What you will do: The lines from the start of the records below through the line containing "- **Margin Calculations:**" are to be copied exactly, both ends included, with nothing added.

(Stored data)
————
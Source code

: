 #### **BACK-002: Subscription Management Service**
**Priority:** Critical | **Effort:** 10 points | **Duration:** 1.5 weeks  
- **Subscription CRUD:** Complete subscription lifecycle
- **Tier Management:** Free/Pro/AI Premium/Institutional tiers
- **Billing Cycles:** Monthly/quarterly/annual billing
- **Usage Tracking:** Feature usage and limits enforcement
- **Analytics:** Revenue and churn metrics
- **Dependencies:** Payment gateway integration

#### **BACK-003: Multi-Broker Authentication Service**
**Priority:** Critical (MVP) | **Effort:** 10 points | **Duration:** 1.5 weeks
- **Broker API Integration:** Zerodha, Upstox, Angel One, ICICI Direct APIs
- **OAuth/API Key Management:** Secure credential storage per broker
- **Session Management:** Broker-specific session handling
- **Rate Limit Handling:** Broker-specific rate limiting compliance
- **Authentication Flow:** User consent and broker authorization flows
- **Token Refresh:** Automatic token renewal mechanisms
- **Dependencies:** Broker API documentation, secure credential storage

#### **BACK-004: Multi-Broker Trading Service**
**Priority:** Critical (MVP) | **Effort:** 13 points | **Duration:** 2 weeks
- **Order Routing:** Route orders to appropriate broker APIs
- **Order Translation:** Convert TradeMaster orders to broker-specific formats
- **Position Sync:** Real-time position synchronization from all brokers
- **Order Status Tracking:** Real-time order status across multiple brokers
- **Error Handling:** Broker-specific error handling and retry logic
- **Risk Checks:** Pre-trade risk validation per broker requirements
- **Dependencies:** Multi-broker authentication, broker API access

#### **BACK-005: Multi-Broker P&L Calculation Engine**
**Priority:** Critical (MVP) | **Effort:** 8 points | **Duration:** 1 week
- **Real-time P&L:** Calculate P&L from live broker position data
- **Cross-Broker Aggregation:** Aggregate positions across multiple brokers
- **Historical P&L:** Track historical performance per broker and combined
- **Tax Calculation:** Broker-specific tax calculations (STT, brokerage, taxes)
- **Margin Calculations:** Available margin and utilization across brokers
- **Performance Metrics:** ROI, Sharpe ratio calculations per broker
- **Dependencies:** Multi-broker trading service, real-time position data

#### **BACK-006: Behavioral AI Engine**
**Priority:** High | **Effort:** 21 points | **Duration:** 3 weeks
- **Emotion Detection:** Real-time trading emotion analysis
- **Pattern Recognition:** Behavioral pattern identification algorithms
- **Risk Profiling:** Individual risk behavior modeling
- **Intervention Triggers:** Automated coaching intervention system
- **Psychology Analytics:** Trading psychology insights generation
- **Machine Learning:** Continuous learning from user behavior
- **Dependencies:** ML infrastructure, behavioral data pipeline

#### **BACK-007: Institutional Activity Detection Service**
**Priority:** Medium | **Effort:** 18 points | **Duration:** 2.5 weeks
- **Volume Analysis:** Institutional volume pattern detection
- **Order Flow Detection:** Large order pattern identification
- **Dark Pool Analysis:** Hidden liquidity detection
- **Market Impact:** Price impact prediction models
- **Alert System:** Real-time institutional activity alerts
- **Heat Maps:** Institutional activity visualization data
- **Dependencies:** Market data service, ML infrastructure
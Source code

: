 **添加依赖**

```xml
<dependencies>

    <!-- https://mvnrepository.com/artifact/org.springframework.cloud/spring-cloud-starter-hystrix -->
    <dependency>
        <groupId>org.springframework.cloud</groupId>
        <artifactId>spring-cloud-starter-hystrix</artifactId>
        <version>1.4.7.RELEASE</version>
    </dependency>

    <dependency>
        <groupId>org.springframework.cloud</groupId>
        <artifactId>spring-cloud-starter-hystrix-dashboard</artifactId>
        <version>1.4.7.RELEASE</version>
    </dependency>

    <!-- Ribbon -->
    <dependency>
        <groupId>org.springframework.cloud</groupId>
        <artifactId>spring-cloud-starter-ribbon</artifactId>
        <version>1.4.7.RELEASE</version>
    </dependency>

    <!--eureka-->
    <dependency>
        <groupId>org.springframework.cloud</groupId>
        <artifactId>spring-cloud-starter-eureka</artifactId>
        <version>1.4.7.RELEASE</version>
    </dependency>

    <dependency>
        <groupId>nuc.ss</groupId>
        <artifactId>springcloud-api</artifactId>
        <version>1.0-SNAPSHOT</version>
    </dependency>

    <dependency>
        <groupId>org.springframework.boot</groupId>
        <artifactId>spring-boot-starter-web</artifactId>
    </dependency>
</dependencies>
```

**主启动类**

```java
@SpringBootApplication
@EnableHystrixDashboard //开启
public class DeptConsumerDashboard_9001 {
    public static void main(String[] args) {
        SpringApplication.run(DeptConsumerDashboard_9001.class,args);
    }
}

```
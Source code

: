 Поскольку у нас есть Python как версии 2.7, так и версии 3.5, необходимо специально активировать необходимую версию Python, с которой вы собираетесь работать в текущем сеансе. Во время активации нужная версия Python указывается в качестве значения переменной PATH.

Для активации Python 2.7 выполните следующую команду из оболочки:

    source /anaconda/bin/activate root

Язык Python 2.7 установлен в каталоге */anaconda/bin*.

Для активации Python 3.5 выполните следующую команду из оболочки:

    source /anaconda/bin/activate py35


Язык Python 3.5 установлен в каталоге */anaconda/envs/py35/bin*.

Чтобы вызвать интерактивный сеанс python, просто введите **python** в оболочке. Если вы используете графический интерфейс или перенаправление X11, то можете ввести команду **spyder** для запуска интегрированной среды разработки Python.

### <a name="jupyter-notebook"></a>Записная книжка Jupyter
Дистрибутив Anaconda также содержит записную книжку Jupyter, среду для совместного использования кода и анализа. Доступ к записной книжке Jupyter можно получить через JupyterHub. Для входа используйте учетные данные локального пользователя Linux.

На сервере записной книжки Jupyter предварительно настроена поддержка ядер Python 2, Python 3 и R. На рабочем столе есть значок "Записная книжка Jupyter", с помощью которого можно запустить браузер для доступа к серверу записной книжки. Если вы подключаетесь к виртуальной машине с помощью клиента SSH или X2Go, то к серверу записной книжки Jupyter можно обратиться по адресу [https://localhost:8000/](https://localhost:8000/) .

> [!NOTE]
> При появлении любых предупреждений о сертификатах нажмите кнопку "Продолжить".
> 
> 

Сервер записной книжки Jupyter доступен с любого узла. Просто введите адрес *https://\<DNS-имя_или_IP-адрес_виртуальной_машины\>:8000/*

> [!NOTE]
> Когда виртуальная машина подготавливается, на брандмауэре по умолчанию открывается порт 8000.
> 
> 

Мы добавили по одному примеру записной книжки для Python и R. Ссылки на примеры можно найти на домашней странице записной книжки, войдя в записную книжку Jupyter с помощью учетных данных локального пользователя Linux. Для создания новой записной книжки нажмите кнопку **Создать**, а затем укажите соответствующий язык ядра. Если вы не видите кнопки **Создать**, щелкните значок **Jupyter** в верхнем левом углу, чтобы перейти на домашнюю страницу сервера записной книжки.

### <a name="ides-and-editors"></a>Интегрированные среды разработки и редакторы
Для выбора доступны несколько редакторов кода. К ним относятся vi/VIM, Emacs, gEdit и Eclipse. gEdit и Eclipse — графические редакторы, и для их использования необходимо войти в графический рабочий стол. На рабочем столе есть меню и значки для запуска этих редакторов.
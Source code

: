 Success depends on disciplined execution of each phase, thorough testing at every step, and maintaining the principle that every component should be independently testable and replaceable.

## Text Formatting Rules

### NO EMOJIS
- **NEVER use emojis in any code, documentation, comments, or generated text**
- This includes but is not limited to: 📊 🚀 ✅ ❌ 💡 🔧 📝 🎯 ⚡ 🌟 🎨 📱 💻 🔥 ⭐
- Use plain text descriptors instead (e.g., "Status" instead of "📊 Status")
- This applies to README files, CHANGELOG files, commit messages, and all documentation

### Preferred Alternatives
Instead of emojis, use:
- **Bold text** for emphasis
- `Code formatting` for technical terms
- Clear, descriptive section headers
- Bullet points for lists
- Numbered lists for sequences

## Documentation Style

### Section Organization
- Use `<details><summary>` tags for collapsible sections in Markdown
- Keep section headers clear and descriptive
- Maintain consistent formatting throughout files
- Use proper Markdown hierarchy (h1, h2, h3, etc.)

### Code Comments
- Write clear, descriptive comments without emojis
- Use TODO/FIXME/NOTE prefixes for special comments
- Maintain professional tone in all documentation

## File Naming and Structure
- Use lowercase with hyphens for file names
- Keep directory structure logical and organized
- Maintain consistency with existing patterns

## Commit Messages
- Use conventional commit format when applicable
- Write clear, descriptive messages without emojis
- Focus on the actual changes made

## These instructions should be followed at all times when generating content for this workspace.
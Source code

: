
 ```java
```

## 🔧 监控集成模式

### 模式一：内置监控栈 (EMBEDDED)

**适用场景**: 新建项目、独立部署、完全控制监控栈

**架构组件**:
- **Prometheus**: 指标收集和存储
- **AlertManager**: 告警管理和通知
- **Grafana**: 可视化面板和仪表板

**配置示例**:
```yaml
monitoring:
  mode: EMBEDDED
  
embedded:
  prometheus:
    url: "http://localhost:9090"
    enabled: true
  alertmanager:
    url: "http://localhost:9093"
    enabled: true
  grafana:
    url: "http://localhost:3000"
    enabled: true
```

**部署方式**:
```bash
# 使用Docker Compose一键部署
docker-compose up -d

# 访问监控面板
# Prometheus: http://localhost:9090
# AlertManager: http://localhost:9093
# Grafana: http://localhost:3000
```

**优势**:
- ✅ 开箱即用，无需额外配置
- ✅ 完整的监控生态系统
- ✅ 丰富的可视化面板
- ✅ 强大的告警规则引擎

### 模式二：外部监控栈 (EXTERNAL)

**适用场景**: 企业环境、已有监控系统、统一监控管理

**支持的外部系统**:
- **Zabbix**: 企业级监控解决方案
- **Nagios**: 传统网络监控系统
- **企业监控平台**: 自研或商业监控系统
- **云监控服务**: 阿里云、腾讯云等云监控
————
Exercise output:
Source code

: #### **BACK-002: Subscription Management Service**
**Priority:** Critical | **Effort:** 10 points | **Duration:** 1.5 weeks  
- **Subscription CRUD:** Complete subscription lifecycle
- **Tier Management:** Free/Pro/AI Premium/Institutional tiers
- **Billing Cycles:** Monthly/quarterly/annual billing
- **Usage Tracking:** Feature usage and limits enforcement
- **Analytics:** Revenue and churn metrics
- **Dependencies:** Payment gateway integration

#### **BACK-003: Multi-Broker Authentication Service**
**Priority:** Critical (MVP) | **Effort:** 10 points | **Duration:** 1.5 weeks
- **Broker API Integration:** Zerodha, Upstox, Angel One, ICICI Direct APIs
- **OAuth/API Key Management:** Secure credential storage per broker
- **Session Management:** Broker-specific session handling
- **Rate Limit Handling:** Broker-specific rate limiting compliance
- **Authentication Flow:** User consent and broker authorization flows
- **Token Refresh:** Automatic token renewal mechanisms
- **Dependencies:** Broker API documentation, secure credential storage

#### **BACK-004: Multi-Broker Trading Service**
**Priority:** Critical (MVP) | **Effort:** 13 points | **Duration:** 2 weeks
- **Order Routing:** Route orders to appropriate broker APIs
- **Order Translation:** Convert TradeMaster orders to broker-specific formats
- **Position Sync:** Real-time position synchronization from all brokers
- **Order Status Tracking:** Real-time order status across multiple brokers
- **Error Handling:** Broker-specific error handling and retry logic
- **Risk Checks:** Pre-trade risk validation per broker requirements
- **Dependencies:** Multi-broker authentication, broker API access

#### **BACK-005: Multi-Broker P&L Calculation Engine**
**Priority:** Critical (MVP) | **Effort:** 8 points | **Duration:** 1 week
- **Real-time P&L:** Calculate P&L from live broker position data
- **Cross-Broker Aggregation:** Aggregate positions across multiple brokers
- **Historical P&L:** Track historical performance per broker and combined
- **Tax Calculation:** Broker-specific tax calculations (STT, brokerage, taxes)
- **Margin Calculations:** Available margin and utilization across brokers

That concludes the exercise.